Skyshade is book three in the series and nothing happens for most of it. Isla is still thirsting over Oro and Grim, despite both of them being outlines of caricatures of characters. The only dialogue those two ever have is a) talking about how much they love Isla, how they can't live without her, how she made them love life again or b) some pointless fact about their tragic childhoods. Matter of fact I don't think a single character in the entire book talks about anything other than Isla. Enya, Zed, Astridia (definitely butchered her name) always talk to Isla, about Isla, how Isla affects Grim or Oro, etc. There isn't a single memorable character in all three books; they can all be killed off in the first chapter of the next book and the narrative wouldn't change. Azul and Cleo are so useless that is feels like Alex added them into the book as a checkmark.

Isla herself is a pile of nothing. She is scared of the "evil" within her, despite the fact that we never see her do any actual evil. She never kills people who don't deserve it. They keep coming back to the time she destroyed the village in Nightbane, but that wasn't even intentional? Somehow she goes from having no powers and not knowing how to use the powers she has, to being a god. She is proficient in all of the realms powers SOMEHOW. And when there's something she can't do, Alex Aster will have her "push further than she's ever have" and suddenly she developed a new ability. Skyres are introduced as a way to make her more powerful except we're told the trade off for using them is your soul or something. However Isla makes like four of them and feels absolutely no negative effects.

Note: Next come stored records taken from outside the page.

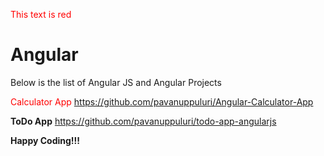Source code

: <span style="color: red;">This text is red</span>

# Angular

Below is the list of Angular JS and Angular Projects

<span style="color: red;">Calculator App</span>
https://github.com/pavanuppuluri/Angular-Calculator-App

**ToDo App**
https://github.com/pavanuppuluri/todo-app-angularjs

**Happy Coding!!!**

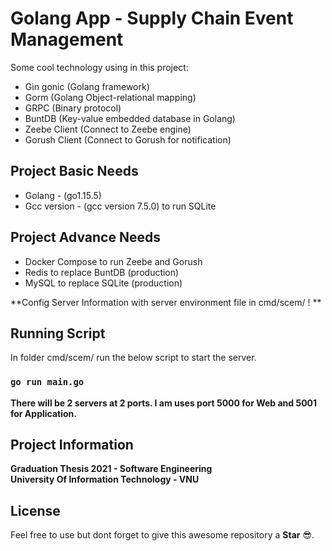# Golang App - Supply Chain Event Management 

Some cool technology using in this project:

- Gin gonic (Golang framework)
- Gorm (Golang Object-relational mapping)
- GRPC (Binary protocol)
- BuntDB (Key-value embedded database in Golang)
- Zeebe Client (Connect to Zeebe engine)
- Gorush Client (Connect to Gorush for notification) 

## Project Basic Needs

- Golang - (go1.15.5)
- Gcc version - (gcc version 7.5.0) to run SQLite

## Project Advance Needs

- Docker Compose to run Zeebe and Gorush
- Redis to replace BuntDB (production)
- MySQL to replace SQLite (production)

**Config Server Information with server environment file in cmd/scem/ ! **

## Running Script

In folder cmd/scem/ run the below script to start the server.

### `go run main.go`

**There will be 2 servers at 2 ports. I am uses port 5000 for Web and 5001 for Application.**

## Project Information

**Graduation Thesis 2021 - Software Engineering\
University Of Information Technology - VNU**

## License

Feel free to use but dont forget to give this awesome repository a **Star** :sunglasses:.
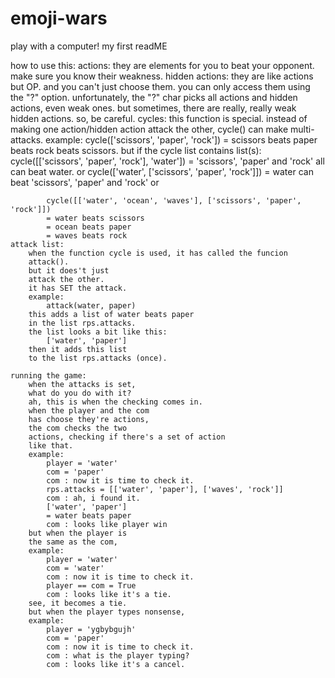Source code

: # emoji-wars
play with a computer!
my first readME

how to use this:
    actions:
        they are elements for you to
        beat your opponent.
        make sure you know their weakness.
    hidden actions:
        they are like actions
        but OP.
        and you can't just choose them.
        you can only access them
        using the "?" option.
        unfortunately, the "?" char
        picks all actions and hidden actions,
        even weak ones.
        but sometimes, there are really, really weak hidden actions.
        so, be careful.
    cycles:
        this function
        is special.
        instead of making one action/hidden action
        attack the other, cycle() can make
        multi-attacks.
        example:
            cycle(['scissors', 'paper', 'rock'])
            = scissors beats paper beats rock beats scissors.
        but if the cycle list contains
        list(s):
            cycle([['scissors', 'paper', 'rock'], 'water'])
            = 'scissors', 'paper' and 'rock' all can beat water.
            or
            cycle(['water', ['scissors', 'paper', 'rock']])
            = water can beat 'scissors', 'paper' and 'rock'
            or
            
            cycle([['water', 'ocean', 'waves'], ['scissors', 'paper', 'rock']])
            = water beats scissors
            = ocean beats paper
            = waves beats rock
    attack list:
        when the function cycle is used, it has called the funcion
        attack().
        but it does't just
        attack the other.
        it has SET the attack.
        example:
            attack(water, paper)
        this adds a list of water beats paper
        in the list rps.attacks.
        the list looks a bit like this:
            ['water', 'paper']
        then it adds this list
        to the list rps.attacks (once).
        
    running the game:
        when the attacks is set,
        what do you do with it?
        ah, this is when the checking comes in.
        when the player and the com
        has choose they're actions,
        the com checks the two
        actions, checking if there's a set of action
        like that.
        example:
            player = 'water'
            com = 'paper'
            com : now it is time to check it.
            rps.attacks = [['water', 'paper'], ['waves', 'rock']]
            com : ah, i found it.
            ['water', 'paper']
            = water beats paper
            com : looks like player win
        but when the player is
        the same as the com,
        example:
            player = 'water'
            com = 'water'
            com : now it is time to check it.
            player == com = True
            com : looks like it's a tie.
        see, it becomes a tie.
        but when the player types nonsense,
        example:
            player = 'ygbybgujh'
            com = 'paper'
            com : now it is time to check it.
            com : what is the player typing?
            com : looks like it's a cancel.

The story is nonsense. Every new revelation is a retcon of the previous books. The three original founders of Lightlark (who were mentioned once or twice before) are suddenly alive and are the bad guys. However aren't we told that once a ruler has offsprings they begin to grow old and die? So how did Lark and Cronan have offsprings yet are still alive?

Nothing makes sense and everything is explained with our main characters as being infinitely powerful. The power scaling off the walls; Oro and Isla have all of the powers of all of the realms and Grim (despite only having Nightshade powers) is even more powerful than them. Suddenly Isla also has a never before seen power to absorb the powers of others when killing them.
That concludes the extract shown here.